> [Materials provided]:
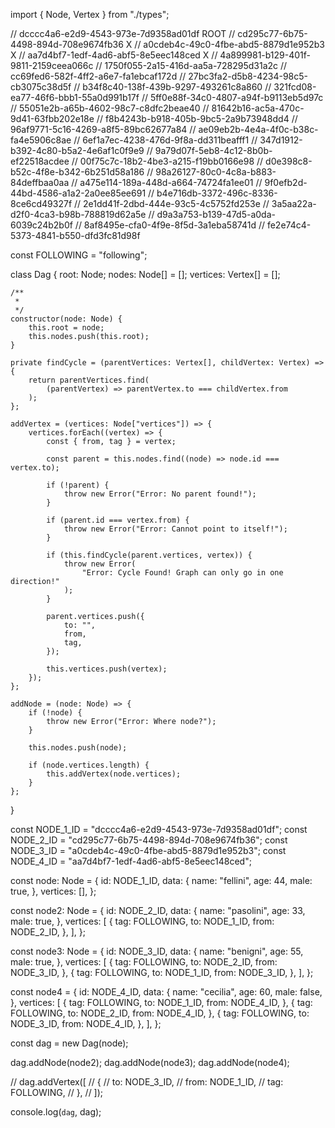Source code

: import { Node, Vertex } from "./types";

// dcccc4a6-e2d9-4543-973e-7d9358ad01df ROOT
// cd295c77-6b75-4498-894d-708e9674fb36 X
// a0cdeb4c-49c0-4fbe-abd5-8879d1e952b3 X
// aa7d4bf7-1edf-4ad6-abf5-8e5eec148ced X
// 4a899981-b129-401f-9811-2159ceea066c
// 1750f055-2a15-416d-aa5a-728295d31a2c
// cc69fed6-582f-4ff2-a6e7-fa1ebcaf172d
// 27bc3fa2-d5b8-4234-98c5-cb3075c38d5f
// b34f8c40-138f-439b-9297-493261c8a860
// 321fcd08-ea77-46f6-bbb1-55a0d991b17f
// 5ff0e88f-34c0-4807-a94f-b9113eb5d97c
// 55051e2b-a65b-4602-98c7-c8dfc2beae40
// 81642b16-ac5a-470c-9d41-63fbb202e18e
// f8b4243b-b918-405b-9bc5-2a9b73948dd4
// 96af9771-5c16-4269-a8f5-89bc62677a84
// ae09eb2b-4e4a-4f0c-b38c-fa4e5906c8ae
// 6ef1a7ec-4238-476d-9f8a-dd311beafff1
// 347d1912-b392-4c80-b5a2-4e6af1c0f9e9
// 9a79d07f-5eb8-4c12-8b0b-ef22518acdee
// 00f75c7c-18b2-4be3-a215-f19bb0166e98
// d0e398c8-b52c-4f8e-b342-6b251d58a186
// 98a26127-80c0-4c8a-b883-84deffbaa0aa
// a475e114-189a-448d-a664-74724fa1ee01
// 9f0efb2d-44bd-4586-a1a2-2a0ee85ee691
// b4e716db-3372-496c-8336-8ce6cd49327f
// 2e1dd41f-2dbd-444e-93c5-4c5752fd253e
// 3a5aa22a-d2f0-4ca3-b98b-788819d62a5e
// d9a3a753-b139-47d5-a0da-6039c24b2b0f
// 8af8495e-cfa0-4f9e-8f5d-3a1eba58741d
// fe2e74c4-5373-4841-b550-dfd3fc81d98f

const FOLLOWING = "following";

class Dag {
    root: Node;
    nodes: Node[] = [];
    vertices: Vertex[] = [];

    /**
     *
     */
    constructor(node: Node) {
        this.root = node;
        this.nodes.push(this.root);
    }

    private findCycle = (parentVertices: Vertex[], childVertex: Vertex) => {
        return parentVertices.find(
            (parentVertex) => parentVertex.to === childVertex.from
        );
    };

    addVertex = (vertices: Node["vertices"]) => {
        vertices.forEach((vertex) => {
            const { from, tag } = vertex;

            const parent = this.nodes.find((node) => node.id === vertex.to);

            if (!parent) {
                throw new Error("Error: No parent found!");
            }

            if (parent.id === vertex.from) {
                throw new Error("Error: Cannot point to itself!");
            }

            if (this.findCycle(parent.vertices, vertex)) {
                throw new Error(
                    "Error: Cycle Found! Graph can only go in one direction!"
                );
            }

            parent.vertices.push({
                to: "",
                from,
                tag,
            });

            this.vertices.push(vertex);
        });
    };

    addNode = (node: Node) => {
        if (!node) {
            throw new Error("Error: Where node?");
        }

        this.nodes.push(node);

        if (node.vertices.length) {
            this.addVertex(node.vertices);
        }
    };
}

const NODE_1_ID = "dcccc4a6-e2d9-4543-973e-7d9358ad01df";
const NODE_2_ID = "cd295c77-6b75-4498-894d-708e9674fb36";
const NODE_3_ID = "a0cdeb4c-49c0-4fbe-abd5-8879d1e952b3";
const NODE_4_ID = "aa7d4bf7-1edf-4ad6-abf5-8e5eec148ced";

const node: Node = {
    id: NODE_1_ID,
    data: {
        name: "fellini",
        age: 44,
        male: true,
    },
    vertices: [],
};

const node2: Node = {
    id: NODE_2_ID,
    data: {
        name: "pasolini",
        age: 33,
        male: true,
    },
    vertices: [
        {
            tag: FOLLOWING,
            to: NODE_1_ID,
            from: NODE_2_ID,
        },
    ],
};

const node3: Node = {
    id: NODE_3_ID,
    data: {
        name: "benigni",
        age: 55,
        male: true,
    },
    vertices: [
        {
            tag: FOLLOWING,
            to: NODE_2_ID,
            from: NODE_3_ID,
        },
        {
            tag: FOLLOWING,
            to: NODE_1_ID,
            from: NODE_3_ID,
        },
    ],
};

const node4 = {
    id: NODE_4_ID,
    data: {
        name: "cecilia",
        age: 60,
        male: false,
    },
    vertices: [
        {
            tag: FOLLOWING,
            to: NODE_1_ID,
            from: NODE_4_ID,
        },
        {
            tag: FOLLOWING,
            to: NODE_2_ID,
            from: NODE_4_ID,
        },
        {
            tag: FOLLOWING,
            to: NODE_3_ID,
            from: NODE_4_ID,
        },
    ],
};

const dag = new Dag(node);

dag.addNode(node2);
dag.addNode(node3);
dag.addNode(node4);

// dag.addVertex([
//     {
//         to: NODE_3_ID,
//         from: NODE_1_ID,
//         tag: FOLLOWING,
//     },
// ]);

console.log(`dag`, dag);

> [Exercise instructions]: Drop the images and repeat the data exactly.

> [Result for this task]:
Source code

: import { Node, Vertex } from "./types";

// dcccc4a6-e2d9-4543-973e-7d9358ad01df ROOT
// cd295c77-6b75-4498-894d-708e9674fb36 X
// a0cdeb4c-49c0-4fbe-abd5-8879d1e952b3 X
// aa7d4bf7-1edf-4ad6-abf5-8e5eec148ced X
// 4a899981-b129-401f-9811-2159ceea066c
// 1750f055-2a15-416d-aa5a-728295d31a2c
// cc69fed6-582f-4ff2-a6e7-fa1ebcaf172d
// 27bc3fa2-d5b8-4234-98c5-cb3075c38d5f
// b34f8c40-138f-439b-9297-493261c8a860
// 321fcd08-ea77-46f6-bbb1-55a0d991b17f
// 5ff0e88f-34c0-4807-a94f-b9113eb5d97c
// 55051e2b-a65b-4602-98c7-c8dfc2beae40
// 81642b16-ac5a-470c-9d41-63fbb202e18e
// f8b4243b-b918-405b-9bc5-2a9b73948dd4
// 96af9771-5c16-4269-a8f5-89bc62677a84
// ae09eb2b-4e4a-4f0c-b38c-fa4e5906c8ae
// 6ef1a7ec-4238-476d-9f8a-dd311beafff1
// 347d1912-b392-4c80-b5a2-4e6af1c0f9e9
// 9a79d07f-5eb8-4c12-8b0b-ef22518acdee
// 00f75c7c-18b2-4be3-a215-f19bb0166e98
// d0e398c8-b52c-4f8e-b342-6b251d58a186
// 98a26127-80c0-4c8a-b883-84deffbaa0aa
// a475e114-189a-448d-a664-74724fa1ee01
// 9f0efb2d-44bd-4586-a1a2-2a0ee85ee691
// b4e716db-3372-496c-8336-8ce6cd49327f
// 2e1dd41f-2dbd-444e-93c5-4c5752fd253e
// 3a5aa22a-d2f0-4ca3-b98b-788819d62a5e
// d9a3a753-b139-47d5-a0da-6039c24b2b0f
// 8af8495e-cfa0-4f9e-8f5d-3a1eba58741d
// fe2e74c4-5373-4841-b550-dfd3fc81d98f

const FOLLOWING = "following";

class Dag {
    root: Node;
    nodes: Node[] = [];
    vertices: Vertex[] = [];

    /**
     *
     */
    constructor(node: Node) {
        this.root = node;
        this.nodes.push(this.root);
    }

    private findCycle = (parentVertices: Vertex[], childVertex: Vertex) => {
        return parentVertices.find(
            (parentVertex) => parentVertex.to === childVertex.from
        );
    };

    addVertex = (vertices: Node["vertices"]) => {
        vertices.forEach((vertex) => {
            const { from, tag } = vertex;

            const parent = this.nodes.find((node) => node.id === vertex.to);

            if (!parent) {
                throw new Error("Error: No parent found!");
            }

            if (parent.id === vertex.from) {
                throw new Error("Error: Cannot point to itself!");
            }

            if (this.findCycle(parent.vertices, vertex)) {
                throw new Error(
                    "Error: Cycle Found! Graph can only go in one direction!"
                );
            }

            parent.vertices.push({
                to: "",
                from,
                tag,
            });

            this.vertices.push(vertex);
        });
    };

    addNode = (node: Node) => {
        if (!node) {
            throw new Error("Error: Where node?");
        }

        this.nodes.push(node);

        if (node.vertices.length) {
            this.addVertex(node.vertices);
        }
    };
}

const NODE_1_ID = "dcccc4a6-e2d9-4543-973e-7d9358ad01df";
const NODE_2_ID = "cd295c77-6b75-4498-894d-708e9674fb36";
const NODE_3_ID = "a0cdeb4c-49c0-4fbe-abd5-8879d1e952b3";
const NODE_4_ID = "aa7d4bf7-1edf-4ad6-abf5-8e5eec148ced";

const node: Node = {
    id: NODE_1_ID,
    data: {
        name: "fellini",
        age: 44,
        male: true,
    },
    vertices: [],
};

const node2: Node = {
    id: NODE_2_ID,
    data: {
        name: "pasolini",
        age: 33,
        male: true,
    },
    vertices: [
        {
            tag: FOLLOWING,
            to: NODE_1_ID,
            from: NODE_2_ID,
        },
    ],
};

const node3: Node = {
    id: NODE_3_ID,
    data: {
        name: "benigni",
        age: 55,
        male: true,
    },
    vertices: [
        {
            tag: FOLLOWING,
            to: NODE_2_ID,
            from: NODE_3_ID,
        },
        {
            tag: FOLLOWING,
            to: NODE_1_ID,
            from: NODE_3_ID,
        },
    ],
};

const node4 = {
    id: NODE_4_ID,
    data: {
        name: "cecilia",
        age: 60,
        male: false,
    },
    vertices: [
        {
            tag: FOLLOWING,
            to: NODE_1_ID,
            from: NODE_4_ID,
        },
        {
            tag: FOLLOWING,
            to: NODE_2_ID,
            from: NODE_4_ID,
        },
        {
            tag: FOLLOWING,
            to: NODE_3_ID,
            from: NODE_4_ID,
        },
    ],
};

const dag = new Dag(node);

dag.addNode(node2);
dag.addNode(node3);
dag.addNode(node4);

// dag.addVertex([
//     {
//         to: NODE_3_ID,
//         from: NODE_1_ID,
//         tag: FOLLOWING,
//     },
// ]);

console.log(`dag`, dag);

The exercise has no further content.